▶ **EXERCISE AIM**
Please transcribe the data that follows exactly, from its first line through the line that contains "octahedral for every Banach".

▶ **EXERCISE DATA**
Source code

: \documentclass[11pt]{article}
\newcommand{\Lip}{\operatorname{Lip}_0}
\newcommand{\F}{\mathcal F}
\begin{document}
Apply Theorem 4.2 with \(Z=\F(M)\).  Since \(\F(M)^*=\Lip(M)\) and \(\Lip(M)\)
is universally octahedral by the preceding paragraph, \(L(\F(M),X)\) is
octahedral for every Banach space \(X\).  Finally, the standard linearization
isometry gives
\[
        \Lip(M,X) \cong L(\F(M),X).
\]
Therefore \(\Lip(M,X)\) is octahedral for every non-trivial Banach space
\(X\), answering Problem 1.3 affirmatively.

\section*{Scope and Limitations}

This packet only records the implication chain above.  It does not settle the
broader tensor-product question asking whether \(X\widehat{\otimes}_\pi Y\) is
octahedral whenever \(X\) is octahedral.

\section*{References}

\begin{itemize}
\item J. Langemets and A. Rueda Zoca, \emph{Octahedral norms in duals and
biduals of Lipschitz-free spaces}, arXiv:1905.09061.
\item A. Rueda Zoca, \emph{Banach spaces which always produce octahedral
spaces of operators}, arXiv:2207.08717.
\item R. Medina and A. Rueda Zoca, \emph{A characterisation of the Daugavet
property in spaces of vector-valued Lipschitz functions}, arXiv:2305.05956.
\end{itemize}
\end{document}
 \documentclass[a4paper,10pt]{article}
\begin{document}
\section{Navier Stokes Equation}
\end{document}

▶ **ANSWER TO THIS PROBLEM**
Source code

: \documentclass[11pt]{article}
\newcommand{\Lip}{\operatorname{Lip}_0}
\newcommand{\F}{\mathcal F}
\begin{document}
Apply Theorem 4.2 with \(Z=\F(M)\).  Since \(\F(M)^*=\Lip(M)\) and \(\Lip(M)\)
is universally octahedral by the preceding paragraph, \(L(\F(M),X)\) is
octahedral for every Banach space \(X\).  Finally, the standard linearization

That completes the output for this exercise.